Put simply, ethical investing is when an individual allocates their investment fund(s) towards companies whose practices and moral values closely align with their own. In particular, this means you do not invest in companies that consciously cause harm to the environment, such as oil companies.

This kind of capital allocation can also be known as ESG investing.

Ethical investing incorporates the idea that businesses who are embracing environmental, social and governance factors that contribute to a sustainable future into their framework, would be considered an ethical investment option.

This new way of allocating a client’s funds steps away from evaluating return of investment solely on financial metrics.

Explaining Environmental, Social and Governance factors (ESG)

As mentioned above, this refers to the set of values a company embodies to ensure they are contributing to bettering the world around them for their clients from a sustainable perspective.

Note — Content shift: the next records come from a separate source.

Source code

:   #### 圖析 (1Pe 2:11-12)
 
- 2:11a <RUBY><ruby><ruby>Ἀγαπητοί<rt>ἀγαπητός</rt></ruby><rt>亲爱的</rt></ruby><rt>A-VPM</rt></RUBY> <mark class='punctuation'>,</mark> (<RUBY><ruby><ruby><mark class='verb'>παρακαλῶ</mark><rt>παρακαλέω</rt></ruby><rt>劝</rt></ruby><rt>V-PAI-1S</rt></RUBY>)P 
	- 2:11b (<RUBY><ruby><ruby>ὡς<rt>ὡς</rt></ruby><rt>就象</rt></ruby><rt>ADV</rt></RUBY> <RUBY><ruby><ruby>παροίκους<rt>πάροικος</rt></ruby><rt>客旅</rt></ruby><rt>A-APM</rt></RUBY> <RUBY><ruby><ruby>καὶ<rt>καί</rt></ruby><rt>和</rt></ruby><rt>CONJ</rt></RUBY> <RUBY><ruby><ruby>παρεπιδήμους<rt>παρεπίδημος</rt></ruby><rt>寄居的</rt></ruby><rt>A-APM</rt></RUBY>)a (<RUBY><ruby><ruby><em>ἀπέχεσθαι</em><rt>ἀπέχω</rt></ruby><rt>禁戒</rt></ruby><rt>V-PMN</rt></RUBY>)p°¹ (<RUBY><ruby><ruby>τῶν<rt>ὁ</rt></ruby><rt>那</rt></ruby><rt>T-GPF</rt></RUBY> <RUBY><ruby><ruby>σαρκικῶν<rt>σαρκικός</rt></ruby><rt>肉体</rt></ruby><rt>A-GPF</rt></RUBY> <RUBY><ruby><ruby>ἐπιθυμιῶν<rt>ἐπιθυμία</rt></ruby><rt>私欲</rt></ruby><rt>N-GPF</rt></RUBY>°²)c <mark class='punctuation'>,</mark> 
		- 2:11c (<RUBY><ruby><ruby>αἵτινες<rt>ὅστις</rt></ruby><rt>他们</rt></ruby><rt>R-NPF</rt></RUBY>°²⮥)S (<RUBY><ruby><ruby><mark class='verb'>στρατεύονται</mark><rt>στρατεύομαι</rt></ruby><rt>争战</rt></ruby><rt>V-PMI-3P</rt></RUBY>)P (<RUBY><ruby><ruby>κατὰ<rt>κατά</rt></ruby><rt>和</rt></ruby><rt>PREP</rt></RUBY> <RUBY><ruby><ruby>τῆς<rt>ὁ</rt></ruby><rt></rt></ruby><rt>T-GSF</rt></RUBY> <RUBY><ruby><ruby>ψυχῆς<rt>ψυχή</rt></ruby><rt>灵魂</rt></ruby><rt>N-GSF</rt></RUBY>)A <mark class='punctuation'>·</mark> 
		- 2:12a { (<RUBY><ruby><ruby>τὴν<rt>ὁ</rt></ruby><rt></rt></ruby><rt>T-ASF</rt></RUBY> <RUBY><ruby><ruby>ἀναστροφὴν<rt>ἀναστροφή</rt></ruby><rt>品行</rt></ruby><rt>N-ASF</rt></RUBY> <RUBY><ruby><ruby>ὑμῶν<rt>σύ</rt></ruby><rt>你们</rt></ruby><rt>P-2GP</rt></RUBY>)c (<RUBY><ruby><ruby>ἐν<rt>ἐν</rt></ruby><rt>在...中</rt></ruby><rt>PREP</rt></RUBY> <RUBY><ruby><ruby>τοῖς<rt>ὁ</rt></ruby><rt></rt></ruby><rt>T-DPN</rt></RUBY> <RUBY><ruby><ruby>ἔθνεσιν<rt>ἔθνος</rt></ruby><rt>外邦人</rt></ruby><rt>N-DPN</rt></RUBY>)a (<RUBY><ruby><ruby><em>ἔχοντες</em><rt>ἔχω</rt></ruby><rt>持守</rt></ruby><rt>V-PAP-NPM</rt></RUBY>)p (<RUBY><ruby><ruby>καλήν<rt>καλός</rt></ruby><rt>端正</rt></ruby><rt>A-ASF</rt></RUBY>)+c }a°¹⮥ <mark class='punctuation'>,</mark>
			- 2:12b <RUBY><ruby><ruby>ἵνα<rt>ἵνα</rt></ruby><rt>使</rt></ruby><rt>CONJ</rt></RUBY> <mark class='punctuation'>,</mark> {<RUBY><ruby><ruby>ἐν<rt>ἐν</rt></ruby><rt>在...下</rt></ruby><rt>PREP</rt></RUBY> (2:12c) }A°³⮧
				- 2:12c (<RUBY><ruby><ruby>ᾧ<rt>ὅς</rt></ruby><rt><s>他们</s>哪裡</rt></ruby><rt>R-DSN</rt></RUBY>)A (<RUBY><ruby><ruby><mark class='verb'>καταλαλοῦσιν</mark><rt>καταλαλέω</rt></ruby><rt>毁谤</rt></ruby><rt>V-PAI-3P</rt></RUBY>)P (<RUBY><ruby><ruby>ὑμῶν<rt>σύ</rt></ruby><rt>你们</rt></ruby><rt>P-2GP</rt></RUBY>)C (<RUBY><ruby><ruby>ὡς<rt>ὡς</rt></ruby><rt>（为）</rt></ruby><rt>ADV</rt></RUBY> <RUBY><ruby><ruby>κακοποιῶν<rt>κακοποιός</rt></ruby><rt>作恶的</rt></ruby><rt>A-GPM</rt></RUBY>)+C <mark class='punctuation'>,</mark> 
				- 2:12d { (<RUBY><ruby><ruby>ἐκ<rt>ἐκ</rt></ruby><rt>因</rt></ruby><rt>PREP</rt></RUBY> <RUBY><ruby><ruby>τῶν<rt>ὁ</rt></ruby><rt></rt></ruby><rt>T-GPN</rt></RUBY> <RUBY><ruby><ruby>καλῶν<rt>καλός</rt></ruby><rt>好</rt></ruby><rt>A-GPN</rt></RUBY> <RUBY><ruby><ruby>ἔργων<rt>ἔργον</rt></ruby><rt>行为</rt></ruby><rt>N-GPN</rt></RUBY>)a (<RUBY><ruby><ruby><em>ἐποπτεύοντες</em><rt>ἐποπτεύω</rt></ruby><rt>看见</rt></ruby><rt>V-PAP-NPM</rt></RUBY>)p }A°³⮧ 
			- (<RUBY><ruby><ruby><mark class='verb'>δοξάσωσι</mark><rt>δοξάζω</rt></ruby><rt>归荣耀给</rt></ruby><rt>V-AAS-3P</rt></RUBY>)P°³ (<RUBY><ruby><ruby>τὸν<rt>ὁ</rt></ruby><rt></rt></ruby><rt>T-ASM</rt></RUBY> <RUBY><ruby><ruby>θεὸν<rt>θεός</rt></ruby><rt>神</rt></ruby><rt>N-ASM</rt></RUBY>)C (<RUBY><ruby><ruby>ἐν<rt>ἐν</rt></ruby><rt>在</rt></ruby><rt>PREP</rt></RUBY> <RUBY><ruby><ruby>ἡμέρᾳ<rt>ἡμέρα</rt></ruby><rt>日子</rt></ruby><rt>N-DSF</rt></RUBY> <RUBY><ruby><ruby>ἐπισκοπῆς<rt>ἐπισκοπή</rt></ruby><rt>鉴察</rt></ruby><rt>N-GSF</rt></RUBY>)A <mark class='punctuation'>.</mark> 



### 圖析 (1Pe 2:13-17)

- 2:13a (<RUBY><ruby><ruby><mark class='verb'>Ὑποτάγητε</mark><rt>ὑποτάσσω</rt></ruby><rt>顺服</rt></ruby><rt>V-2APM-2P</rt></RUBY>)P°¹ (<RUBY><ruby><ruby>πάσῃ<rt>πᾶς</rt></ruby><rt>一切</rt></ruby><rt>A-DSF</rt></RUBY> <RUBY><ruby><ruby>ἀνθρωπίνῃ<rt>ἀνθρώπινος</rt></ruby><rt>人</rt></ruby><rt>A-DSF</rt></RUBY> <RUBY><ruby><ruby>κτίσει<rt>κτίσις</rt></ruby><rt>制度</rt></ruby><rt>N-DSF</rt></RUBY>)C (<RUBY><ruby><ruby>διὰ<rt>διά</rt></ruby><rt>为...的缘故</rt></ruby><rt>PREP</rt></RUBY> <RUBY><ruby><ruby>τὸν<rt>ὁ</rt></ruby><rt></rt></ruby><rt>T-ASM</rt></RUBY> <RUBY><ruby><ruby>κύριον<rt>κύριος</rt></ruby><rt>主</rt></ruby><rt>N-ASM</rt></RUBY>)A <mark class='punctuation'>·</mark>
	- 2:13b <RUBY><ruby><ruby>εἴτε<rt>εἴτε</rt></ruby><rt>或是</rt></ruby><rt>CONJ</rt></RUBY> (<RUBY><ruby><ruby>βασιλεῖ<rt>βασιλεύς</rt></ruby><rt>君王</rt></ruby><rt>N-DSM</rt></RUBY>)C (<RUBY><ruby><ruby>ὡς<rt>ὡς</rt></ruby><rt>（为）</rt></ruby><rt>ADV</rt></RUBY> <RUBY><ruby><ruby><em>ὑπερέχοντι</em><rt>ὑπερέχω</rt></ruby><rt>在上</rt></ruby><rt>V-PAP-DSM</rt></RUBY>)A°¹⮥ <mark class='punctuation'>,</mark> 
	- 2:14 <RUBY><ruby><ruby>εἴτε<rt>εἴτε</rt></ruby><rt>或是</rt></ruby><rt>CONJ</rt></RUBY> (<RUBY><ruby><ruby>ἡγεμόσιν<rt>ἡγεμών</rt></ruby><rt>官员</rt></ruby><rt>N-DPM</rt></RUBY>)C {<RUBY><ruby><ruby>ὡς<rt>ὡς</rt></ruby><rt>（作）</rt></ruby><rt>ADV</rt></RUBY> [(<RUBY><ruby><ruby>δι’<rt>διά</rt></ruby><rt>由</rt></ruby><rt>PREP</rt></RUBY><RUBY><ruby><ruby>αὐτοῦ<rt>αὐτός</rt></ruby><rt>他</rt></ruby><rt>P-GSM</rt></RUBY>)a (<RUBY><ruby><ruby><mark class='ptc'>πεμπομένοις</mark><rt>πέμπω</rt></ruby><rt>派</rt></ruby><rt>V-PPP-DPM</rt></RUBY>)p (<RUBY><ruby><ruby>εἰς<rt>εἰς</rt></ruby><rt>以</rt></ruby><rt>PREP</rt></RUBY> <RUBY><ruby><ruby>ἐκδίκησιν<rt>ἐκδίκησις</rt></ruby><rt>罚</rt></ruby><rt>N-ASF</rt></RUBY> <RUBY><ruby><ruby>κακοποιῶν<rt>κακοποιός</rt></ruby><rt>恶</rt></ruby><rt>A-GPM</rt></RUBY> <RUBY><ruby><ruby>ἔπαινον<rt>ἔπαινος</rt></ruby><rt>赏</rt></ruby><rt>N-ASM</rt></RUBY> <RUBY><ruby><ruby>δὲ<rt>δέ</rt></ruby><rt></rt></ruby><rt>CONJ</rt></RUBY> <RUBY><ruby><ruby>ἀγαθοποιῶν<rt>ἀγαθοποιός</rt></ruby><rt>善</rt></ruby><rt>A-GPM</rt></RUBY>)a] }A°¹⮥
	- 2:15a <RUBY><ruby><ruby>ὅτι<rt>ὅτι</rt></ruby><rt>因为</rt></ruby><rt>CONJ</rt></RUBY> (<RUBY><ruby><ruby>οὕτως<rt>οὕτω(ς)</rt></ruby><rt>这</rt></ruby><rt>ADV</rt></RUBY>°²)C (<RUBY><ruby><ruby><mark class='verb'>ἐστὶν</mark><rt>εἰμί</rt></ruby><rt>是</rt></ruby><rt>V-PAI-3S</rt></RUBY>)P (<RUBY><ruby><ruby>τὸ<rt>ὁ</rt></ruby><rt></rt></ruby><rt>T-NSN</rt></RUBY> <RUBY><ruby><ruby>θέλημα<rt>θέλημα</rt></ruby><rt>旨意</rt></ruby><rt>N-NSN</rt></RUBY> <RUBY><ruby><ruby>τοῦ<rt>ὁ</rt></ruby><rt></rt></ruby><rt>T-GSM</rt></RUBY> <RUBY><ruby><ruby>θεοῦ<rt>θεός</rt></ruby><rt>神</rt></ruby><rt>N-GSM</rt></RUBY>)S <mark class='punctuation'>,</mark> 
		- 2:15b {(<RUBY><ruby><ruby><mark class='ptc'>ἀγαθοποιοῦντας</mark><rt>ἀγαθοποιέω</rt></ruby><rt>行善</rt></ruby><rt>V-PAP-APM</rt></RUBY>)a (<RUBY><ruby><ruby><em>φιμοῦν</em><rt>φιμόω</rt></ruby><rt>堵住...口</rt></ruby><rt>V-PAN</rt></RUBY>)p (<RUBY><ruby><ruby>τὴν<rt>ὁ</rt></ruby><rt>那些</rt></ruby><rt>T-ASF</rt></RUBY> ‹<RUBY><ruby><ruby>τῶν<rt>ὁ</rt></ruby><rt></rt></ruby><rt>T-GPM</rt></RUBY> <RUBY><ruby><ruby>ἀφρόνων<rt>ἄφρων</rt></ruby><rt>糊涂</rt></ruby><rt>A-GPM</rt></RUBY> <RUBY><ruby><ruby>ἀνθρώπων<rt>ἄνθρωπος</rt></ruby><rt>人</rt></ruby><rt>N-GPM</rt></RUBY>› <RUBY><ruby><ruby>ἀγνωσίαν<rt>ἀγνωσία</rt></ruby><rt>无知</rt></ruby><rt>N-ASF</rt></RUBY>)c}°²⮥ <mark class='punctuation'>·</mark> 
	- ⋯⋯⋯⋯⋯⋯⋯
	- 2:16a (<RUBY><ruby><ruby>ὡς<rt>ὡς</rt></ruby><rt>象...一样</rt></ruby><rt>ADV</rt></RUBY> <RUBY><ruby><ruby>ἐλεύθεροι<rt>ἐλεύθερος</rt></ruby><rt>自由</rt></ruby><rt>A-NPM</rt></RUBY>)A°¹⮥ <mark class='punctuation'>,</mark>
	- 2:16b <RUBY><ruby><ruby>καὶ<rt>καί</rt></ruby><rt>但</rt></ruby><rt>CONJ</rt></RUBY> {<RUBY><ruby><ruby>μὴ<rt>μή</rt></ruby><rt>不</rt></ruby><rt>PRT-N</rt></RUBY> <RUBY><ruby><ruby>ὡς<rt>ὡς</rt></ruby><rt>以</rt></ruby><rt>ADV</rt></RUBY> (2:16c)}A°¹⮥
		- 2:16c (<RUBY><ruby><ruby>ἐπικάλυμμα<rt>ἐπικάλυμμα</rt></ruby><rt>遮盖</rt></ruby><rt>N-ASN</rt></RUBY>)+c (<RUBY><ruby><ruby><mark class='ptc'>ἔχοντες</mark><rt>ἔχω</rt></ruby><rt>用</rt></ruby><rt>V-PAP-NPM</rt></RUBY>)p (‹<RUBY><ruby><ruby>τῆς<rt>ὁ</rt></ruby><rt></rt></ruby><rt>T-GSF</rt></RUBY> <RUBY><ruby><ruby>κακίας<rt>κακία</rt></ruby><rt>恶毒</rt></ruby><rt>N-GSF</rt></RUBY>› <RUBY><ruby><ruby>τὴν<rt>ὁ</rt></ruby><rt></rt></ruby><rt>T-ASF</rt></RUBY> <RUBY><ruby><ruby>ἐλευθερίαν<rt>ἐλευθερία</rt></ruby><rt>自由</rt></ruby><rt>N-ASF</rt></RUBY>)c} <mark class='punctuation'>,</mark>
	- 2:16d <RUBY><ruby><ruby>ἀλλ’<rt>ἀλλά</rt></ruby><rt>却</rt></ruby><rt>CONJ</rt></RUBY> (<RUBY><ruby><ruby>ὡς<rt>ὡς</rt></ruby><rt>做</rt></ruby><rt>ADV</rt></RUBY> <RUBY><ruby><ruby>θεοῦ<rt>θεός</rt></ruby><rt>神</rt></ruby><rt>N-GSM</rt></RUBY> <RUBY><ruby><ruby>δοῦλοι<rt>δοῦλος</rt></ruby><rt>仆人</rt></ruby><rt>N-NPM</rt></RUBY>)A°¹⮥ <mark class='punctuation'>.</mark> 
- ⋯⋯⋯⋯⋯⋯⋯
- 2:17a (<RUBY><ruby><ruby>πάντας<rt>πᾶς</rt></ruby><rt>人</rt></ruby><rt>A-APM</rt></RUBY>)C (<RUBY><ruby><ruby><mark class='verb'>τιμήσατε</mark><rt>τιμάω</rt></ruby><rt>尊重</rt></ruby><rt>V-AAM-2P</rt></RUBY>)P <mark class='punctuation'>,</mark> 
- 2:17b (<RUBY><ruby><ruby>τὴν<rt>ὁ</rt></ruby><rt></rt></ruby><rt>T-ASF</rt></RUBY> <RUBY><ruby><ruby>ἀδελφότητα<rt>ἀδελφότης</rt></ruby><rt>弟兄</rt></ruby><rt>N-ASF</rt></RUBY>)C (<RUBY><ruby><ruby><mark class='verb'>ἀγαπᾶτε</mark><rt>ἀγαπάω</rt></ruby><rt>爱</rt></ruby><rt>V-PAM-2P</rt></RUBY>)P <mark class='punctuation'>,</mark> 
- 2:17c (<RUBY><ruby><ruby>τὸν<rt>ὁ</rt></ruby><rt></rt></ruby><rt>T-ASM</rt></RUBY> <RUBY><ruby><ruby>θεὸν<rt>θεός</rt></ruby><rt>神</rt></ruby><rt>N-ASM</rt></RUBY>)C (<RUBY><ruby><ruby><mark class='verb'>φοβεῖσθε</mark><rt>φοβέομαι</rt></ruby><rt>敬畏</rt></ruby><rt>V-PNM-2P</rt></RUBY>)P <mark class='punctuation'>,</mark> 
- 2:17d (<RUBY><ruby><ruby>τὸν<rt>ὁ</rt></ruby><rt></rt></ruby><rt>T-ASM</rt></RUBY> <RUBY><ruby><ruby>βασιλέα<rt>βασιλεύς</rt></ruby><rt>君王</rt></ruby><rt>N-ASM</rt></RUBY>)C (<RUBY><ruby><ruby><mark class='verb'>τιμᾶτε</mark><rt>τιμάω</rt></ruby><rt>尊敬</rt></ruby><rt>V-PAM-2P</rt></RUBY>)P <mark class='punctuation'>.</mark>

When considering a potential investment, these factors will be taken into account alongside financial performance to gain an overall perspective of the business.

Examples of environmental factors:

  • Pledges to lower carbon emissions or net zero targets
  • Reducing air and water pollution
  • Introducing green energy initiatives
  • Managing waste effectively
  • Monitoring water usage

Examples of social factors:

  • Better working conditions and benefits for staff
  • Ensuring data security for employees and clients
  • Focus on customer satisfaction
  • Fair and equal human rights at home and abroad

Examples of governance factors:

  • Ensuring decision-makers and leaders are ethnically diverse and inclusive
  • Sound political contributions
  • Fair executive salaries
  • No evidence of internal corruption

Socially responsible investing versus traditional investing

Non-believers in this type of investing claim you are leaving potential financial gain at the door for the sake of a clear conscious but how true is this, really?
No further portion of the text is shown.